:: What you should do ::
Please write out, exactly, every line of the listing from its first line through the one that includes "This may be".
..........
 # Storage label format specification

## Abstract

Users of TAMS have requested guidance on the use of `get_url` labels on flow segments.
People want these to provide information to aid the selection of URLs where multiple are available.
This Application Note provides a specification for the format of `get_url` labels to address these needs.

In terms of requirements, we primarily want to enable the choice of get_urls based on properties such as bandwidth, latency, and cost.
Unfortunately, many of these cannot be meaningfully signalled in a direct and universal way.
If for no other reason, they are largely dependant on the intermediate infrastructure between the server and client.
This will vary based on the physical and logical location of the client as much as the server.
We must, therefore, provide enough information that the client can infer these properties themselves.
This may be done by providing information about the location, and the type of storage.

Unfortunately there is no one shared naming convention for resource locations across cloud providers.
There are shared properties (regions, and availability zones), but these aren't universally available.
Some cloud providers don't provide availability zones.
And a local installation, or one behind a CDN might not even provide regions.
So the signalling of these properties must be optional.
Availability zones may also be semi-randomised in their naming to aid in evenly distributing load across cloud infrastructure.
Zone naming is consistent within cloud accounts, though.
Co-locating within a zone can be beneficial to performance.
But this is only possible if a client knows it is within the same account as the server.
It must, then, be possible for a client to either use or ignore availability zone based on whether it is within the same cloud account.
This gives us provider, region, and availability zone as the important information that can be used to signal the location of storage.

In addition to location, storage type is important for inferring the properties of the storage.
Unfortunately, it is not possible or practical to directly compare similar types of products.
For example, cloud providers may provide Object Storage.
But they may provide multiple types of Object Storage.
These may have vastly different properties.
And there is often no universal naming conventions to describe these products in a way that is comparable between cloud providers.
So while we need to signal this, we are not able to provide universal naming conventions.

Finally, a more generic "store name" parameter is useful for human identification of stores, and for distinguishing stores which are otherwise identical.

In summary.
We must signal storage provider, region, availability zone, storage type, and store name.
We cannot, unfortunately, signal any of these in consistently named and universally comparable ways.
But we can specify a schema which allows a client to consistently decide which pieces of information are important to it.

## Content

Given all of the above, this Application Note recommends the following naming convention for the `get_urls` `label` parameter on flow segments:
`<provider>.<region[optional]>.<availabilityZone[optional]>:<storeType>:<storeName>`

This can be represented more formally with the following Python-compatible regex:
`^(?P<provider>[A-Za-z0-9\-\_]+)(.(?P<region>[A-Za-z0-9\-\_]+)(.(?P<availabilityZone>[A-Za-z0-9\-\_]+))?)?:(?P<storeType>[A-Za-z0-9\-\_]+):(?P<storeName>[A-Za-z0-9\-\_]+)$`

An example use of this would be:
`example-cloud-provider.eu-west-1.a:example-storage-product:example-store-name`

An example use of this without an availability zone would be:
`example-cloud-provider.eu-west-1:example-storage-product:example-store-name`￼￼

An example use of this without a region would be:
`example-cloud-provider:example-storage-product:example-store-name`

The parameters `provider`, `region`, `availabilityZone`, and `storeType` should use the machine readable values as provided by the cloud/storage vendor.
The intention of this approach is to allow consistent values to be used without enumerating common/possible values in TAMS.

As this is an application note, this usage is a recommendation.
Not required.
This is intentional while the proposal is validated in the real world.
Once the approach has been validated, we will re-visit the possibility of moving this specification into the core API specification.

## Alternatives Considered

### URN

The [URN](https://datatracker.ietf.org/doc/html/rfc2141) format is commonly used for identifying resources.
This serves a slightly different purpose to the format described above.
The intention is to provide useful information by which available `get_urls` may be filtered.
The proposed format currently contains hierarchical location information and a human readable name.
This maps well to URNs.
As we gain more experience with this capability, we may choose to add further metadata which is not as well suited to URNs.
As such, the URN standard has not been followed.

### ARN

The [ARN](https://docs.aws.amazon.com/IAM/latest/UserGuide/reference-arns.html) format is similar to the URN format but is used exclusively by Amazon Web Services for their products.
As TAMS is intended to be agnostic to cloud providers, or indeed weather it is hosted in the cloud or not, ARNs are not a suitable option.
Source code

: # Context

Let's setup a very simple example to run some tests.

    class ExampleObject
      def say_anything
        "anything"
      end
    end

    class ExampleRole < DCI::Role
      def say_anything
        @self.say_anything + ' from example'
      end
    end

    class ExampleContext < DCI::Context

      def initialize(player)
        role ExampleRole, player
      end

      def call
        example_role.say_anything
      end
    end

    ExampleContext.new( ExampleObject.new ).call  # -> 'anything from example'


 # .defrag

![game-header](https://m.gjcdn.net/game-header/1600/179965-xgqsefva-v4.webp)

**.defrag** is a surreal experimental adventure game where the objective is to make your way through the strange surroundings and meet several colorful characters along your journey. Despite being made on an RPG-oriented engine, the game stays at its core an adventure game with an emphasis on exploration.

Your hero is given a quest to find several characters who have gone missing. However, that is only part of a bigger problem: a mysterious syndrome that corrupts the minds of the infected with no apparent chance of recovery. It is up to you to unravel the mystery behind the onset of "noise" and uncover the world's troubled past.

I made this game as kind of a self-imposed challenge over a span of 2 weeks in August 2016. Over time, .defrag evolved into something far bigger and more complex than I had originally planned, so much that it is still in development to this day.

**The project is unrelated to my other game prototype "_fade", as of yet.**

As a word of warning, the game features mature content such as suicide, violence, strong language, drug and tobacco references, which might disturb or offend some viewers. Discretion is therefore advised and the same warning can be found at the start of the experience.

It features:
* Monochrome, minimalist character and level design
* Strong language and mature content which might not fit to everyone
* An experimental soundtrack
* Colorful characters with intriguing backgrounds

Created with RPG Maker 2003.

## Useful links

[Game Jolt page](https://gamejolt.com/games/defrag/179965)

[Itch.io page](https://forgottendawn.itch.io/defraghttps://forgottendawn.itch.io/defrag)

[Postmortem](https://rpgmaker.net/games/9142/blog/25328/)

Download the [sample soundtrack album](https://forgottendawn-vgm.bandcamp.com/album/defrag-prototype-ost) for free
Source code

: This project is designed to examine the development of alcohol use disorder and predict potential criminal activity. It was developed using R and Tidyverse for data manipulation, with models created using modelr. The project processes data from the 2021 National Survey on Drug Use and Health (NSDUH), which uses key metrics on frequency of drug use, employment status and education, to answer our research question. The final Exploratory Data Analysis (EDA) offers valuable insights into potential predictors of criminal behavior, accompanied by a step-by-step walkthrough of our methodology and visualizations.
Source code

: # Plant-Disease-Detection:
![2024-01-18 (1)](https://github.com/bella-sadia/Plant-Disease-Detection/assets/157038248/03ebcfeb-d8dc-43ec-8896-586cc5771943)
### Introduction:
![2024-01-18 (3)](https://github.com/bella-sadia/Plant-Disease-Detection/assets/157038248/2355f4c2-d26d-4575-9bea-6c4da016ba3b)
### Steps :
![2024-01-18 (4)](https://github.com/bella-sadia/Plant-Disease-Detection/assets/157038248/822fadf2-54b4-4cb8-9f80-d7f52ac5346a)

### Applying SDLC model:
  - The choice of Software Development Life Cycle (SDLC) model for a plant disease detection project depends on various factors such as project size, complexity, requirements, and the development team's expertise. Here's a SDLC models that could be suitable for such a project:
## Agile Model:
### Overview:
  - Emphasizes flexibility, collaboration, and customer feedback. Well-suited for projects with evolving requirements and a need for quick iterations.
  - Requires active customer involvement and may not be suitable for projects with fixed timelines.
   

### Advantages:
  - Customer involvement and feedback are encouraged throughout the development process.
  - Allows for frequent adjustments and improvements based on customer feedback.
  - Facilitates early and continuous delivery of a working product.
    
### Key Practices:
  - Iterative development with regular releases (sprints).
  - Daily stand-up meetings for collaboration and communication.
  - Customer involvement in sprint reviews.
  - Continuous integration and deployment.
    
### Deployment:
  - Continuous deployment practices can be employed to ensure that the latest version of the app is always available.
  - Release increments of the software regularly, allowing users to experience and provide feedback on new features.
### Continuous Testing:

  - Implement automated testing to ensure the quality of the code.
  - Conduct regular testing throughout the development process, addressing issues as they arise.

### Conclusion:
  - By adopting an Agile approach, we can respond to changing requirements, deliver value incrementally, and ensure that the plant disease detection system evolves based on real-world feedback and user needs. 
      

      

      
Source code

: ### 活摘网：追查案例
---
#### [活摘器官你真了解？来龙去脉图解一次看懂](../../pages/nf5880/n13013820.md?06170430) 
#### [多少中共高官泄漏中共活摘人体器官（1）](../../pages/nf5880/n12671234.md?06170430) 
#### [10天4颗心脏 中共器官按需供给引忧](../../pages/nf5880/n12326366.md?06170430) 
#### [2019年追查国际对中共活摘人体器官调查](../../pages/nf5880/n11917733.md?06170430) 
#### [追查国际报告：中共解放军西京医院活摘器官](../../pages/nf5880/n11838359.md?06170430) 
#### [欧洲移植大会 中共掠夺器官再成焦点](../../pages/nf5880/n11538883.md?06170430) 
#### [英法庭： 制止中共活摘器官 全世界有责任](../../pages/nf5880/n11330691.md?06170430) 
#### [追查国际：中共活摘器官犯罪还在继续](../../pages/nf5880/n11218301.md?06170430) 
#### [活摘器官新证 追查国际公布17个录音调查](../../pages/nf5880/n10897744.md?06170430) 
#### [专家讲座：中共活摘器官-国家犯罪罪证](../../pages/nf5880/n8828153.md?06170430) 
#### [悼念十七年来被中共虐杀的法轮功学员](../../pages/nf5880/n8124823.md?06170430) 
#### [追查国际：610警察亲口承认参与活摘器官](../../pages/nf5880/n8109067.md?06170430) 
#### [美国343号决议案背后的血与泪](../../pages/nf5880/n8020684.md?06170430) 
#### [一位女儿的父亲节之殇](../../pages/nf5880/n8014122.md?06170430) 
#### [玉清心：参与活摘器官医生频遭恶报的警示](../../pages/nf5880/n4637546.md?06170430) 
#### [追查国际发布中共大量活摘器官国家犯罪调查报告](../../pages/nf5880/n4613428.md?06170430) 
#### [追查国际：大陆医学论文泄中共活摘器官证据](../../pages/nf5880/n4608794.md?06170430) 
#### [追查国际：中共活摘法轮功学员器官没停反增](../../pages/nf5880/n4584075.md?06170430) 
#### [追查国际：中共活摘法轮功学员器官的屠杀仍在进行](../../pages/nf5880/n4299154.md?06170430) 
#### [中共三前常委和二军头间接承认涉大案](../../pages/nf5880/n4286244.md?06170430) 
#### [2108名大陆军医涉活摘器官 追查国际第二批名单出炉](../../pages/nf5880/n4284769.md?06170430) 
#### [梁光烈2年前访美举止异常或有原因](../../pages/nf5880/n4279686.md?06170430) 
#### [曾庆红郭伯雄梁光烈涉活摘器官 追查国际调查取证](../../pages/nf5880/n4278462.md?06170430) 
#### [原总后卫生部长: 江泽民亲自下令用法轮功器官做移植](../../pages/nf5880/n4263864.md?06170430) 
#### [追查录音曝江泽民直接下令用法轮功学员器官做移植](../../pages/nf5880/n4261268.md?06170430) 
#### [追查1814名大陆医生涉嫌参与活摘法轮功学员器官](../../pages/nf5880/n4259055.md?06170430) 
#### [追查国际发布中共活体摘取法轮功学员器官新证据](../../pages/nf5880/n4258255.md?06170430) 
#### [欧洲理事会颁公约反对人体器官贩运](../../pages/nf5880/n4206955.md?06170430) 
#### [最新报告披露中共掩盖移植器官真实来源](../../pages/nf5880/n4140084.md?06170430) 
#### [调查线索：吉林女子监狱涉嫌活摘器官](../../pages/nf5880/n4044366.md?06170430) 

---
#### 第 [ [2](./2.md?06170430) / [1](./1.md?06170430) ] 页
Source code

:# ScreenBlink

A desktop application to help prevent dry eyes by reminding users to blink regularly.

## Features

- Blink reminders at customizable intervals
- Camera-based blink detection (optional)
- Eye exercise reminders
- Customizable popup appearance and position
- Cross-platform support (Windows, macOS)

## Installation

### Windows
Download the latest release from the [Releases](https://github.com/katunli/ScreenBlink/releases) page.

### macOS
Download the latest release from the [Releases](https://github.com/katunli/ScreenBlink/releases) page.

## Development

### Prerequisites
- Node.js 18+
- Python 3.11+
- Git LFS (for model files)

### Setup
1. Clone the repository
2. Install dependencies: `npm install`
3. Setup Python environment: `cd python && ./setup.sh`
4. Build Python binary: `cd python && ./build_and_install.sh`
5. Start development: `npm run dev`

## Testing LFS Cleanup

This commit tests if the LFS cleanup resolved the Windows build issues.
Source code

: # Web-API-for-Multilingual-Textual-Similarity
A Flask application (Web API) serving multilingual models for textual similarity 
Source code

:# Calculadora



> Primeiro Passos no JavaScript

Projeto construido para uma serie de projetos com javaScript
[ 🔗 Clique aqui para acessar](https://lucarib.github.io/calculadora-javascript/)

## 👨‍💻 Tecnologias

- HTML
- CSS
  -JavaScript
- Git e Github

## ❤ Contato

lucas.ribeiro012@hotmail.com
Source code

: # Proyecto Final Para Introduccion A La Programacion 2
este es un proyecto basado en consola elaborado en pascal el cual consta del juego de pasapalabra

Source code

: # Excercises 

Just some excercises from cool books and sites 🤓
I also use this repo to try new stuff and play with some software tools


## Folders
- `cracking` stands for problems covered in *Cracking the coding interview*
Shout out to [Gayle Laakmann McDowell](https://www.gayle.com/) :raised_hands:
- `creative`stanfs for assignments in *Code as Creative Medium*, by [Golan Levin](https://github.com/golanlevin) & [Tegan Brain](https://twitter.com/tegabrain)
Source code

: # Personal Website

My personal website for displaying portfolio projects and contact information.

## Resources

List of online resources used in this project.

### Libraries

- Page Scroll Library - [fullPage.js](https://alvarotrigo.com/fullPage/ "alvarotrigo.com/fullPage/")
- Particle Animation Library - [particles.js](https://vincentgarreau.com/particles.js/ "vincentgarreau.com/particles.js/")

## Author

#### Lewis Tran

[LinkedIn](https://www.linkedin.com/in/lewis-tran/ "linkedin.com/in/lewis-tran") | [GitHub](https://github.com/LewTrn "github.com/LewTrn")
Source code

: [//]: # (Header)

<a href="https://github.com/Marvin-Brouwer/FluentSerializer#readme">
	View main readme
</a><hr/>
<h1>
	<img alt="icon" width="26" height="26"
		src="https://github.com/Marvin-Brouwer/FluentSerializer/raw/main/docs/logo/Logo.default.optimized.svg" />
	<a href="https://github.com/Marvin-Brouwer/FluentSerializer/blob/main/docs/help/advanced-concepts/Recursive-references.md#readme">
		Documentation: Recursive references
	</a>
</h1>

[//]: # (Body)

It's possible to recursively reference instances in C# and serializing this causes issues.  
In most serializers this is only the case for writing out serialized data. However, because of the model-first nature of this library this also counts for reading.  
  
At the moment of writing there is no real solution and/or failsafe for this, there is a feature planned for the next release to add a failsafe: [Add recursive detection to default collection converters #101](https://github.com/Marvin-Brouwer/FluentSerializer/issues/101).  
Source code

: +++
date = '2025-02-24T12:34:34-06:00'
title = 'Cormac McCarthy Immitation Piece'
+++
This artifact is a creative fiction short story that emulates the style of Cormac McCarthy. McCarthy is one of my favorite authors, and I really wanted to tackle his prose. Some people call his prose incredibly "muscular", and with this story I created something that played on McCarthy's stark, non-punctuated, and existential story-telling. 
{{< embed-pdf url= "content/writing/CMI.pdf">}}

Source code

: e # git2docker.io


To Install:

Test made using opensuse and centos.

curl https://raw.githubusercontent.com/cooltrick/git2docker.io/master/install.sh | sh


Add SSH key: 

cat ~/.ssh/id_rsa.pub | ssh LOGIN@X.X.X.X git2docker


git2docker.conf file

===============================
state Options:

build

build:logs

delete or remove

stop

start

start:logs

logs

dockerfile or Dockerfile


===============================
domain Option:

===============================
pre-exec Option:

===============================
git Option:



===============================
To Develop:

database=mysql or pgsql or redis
..........
:: Result below ::
 # Storage label format specification

## Abstract

Users of TAMS have requested guidance on the use of `get_url` labels on flow segments.
People want these to provide information to aid the selection of URLs where multiple are available.
This Application Note provides a specification for the format of `get_url` labels to address these needs.

In terms of requirements, we primarily want to enable the choice of get_urls based on properties such as bandwidth, latency, and cost.
Unfortunately, many of these cannot be meaningfully signalled in a direct and universal way.
If for no other reason, they are largely dependant on the intermediate infrastructure between the server and client.
This will vary based on the physical and logical location of the client as much as the server.
We must, therefore, provide enough information that the client can infer these properties themselves.
This may be done by providing information about the location, and the type of storage.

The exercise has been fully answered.